Una vez arriba, se encontró con la mirada de un guardia. Serafina corrió lo más rápido
que pudo hacia él, y antes de que pudiera articular sonido, el hombre estaba muerto. La
joven extrajo de su cuello la daga que le había clavado, lo que provocó que un chorro de
sangre saliera disparado desde la carne del tipo. Serafina limpió la hoja del arma con las
ropas de su víctima, y la guardó.
Desde el punto en el que estaba, observó el panorama en el pueblo. Nada parecía fuera
de lo normal, las personas iban y venían y nadie actuaba de manera extraña. Descendió
hasta el interior de Evein, y se acercó a las personas para ver si lograba averiguar algo.
Nada.
Estaba lista para llevar a cabo su plan inicial. Sacó un pergamino en el que tenía
apuntadas las direcciones en que debía depositar los explosivos que llevaba con ella. La
mayoría de lugares eran las casas de los comandantes de la rebelión que se llevaba en
contra del imperio, aunque en otros casos simplemente se decidían residencias al azar,
como sangrienta advertencia.
Y lo hizo. Se infiltró en cada una de las casas en las que debía hacerlo, y depositó las
bombas. Los primeros hogares en los que entró fueron anfitriones de los explosivos con
las mechas más largas, para así asegurarse la detonación simultáneamente de todos
ellos.
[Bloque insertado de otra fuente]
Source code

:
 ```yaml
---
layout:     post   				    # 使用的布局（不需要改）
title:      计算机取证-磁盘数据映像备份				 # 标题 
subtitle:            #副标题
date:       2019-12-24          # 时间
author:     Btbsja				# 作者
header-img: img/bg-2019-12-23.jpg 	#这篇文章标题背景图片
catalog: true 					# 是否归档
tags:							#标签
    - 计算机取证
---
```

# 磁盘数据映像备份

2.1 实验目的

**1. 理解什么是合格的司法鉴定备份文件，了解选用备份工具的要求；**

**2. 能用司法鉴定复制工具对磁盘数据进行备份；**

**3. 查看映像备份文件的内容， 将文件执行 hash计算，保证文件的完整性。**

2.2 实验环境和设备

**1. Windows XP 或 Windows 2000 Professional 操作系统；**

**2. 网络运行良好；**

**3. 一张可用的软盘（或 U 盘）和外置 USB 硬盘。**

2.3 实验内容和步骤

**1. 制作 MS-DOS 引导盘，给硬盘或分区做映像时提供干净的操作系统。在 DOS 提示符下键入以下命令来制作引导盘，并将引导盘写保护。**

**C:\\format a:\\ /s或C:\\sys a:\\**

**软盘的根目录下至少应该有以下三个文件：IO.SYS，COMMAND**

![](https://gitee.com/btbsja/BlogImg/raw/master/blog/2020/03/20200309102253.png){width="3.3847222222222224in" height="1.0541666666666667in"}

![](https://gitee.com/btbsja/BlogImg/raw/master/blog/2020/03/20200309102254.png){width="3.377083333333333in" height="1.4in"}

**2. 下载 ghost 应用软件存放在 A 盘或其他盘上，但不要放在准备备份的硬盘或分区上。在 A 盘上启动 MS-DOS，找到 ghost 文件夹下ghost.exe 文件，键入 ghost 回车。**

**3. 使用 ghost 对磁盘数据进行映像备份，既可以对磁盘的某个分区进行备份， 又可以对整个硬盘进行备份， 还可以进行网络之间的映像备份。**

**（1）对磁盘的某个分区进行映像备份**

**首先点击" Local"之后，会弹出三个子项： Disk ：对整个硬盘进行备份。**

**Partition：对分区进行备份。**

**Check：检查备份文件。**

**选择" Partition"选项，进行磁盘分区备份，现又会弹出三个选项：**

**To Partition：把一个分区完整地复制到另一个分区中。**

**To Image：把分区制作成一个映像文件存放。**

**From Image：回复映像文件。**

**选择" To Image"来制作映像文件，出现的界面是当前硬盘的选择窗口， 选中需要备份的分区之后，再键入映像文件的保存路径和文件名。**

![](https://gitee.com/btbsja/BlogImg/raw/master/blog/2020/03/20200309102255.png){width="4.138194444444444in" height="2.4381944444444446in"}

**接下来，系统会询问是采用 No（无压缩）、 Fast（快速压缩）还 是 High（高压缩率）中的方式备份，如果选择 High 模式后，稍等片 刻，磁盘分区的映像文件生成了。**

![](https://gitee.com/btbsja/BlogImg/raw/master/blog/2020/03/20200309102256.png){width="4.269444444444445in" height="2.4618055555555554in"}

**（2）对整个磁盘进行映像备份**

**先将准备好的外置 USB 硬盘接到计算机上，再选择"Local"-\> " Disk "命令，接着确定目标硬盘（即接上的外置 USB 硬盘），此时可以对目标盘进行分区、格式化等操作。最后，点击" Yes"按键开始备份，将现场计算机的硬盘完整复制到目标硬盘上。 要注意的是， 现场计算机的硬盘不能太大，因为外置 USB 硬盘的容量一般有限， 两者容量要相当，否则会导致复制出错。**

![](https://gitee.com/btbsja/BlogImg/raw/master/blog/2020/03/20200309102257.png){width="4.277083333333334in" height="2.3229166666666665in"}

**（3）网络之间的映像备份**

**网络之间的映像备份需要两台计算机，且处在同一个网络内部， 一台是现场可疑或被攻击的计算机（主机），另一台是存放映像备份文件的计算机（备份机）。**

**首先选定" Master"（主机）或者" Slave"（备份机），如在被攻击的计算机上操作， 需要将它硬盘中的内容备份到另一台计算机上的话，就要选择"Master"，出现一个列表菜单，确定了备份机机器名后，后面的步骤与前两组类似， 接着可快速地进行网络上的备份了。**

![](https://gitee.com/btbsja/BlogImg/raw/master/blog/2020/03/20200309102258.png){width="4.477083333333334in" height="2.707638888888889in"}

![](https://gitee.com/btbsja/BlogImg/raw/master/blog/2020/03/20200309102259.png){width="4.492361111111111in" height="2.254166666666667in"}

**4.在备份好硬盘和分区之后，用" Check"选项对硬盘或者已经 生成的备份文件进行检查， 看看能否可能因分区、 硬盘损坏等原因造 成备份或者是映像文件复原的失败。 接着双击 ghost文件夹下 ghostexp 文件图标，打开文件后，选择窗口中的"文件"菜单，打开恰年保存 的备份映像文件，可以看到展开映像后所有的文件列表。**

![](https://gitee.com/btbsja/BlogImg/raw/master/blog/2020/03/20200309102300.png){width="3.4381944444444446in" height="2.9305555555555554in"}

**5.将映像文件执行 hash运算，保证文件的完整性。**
Y, para cuando el momento llegó, la noche ya se había adueñado del pueblo.
De un momento a otro, el poblado se convirtió en un festival de explosiones. Más de
veinte bombas detonaron, y más de ochenta personas fueron asesinadas por Serafina
aquella víspera. Ella estaba satisfecha, había cumplido el cometido que su rey le había
otorgado. Corrió hacia las puertas de salida del pueblo, pero estas habían sido cerradas.
Un gran número de personas se le abalanzaron encima, conscientes de que ella era la
artífice de aquel terrorífico acontecimiento. Serafina desenvainó su espada, y la clavó en
el pecho de una mujer que se le había tirado encima, dándole una patada a su cuerpo
para recuperar su acero. Otro hombre intentó lo mismo, pero se dio la vuelta al ver el
cuerpo de su compañera. Sin embargo, sufrió el mismo destino que ella, aunque
recibiendo el filo de la hoja por la espalda. Y así decenas de hombres y mujeres fueron
cayendo, hasta que Serafina sintió un pinchazo. No podía mover su cuerpo, pero logró
girar su cuello, para ver el cuerpo de una pequeña niña sujetando la espada que tenía
clavada en su espalda, profundamente.
-¡Monstruo! ¡Has asesinado a mi madre! -chillaba la chiquilla mientras lloraba
desconsolada- ¡Muere…!
3. La niña empujó con más fuerza la espada dentro de la carne de Serafina. El mundo le
daba vueltas, y sentía como si su cuerpo experimentara escalofríos constantes. Estaba
frío, y sin embargo caliente. Sentía el aire llevarse su sangre, hasta que solo sintió frío, y
hasta que no pudo sentir nada. Su cuerpo se desplomó.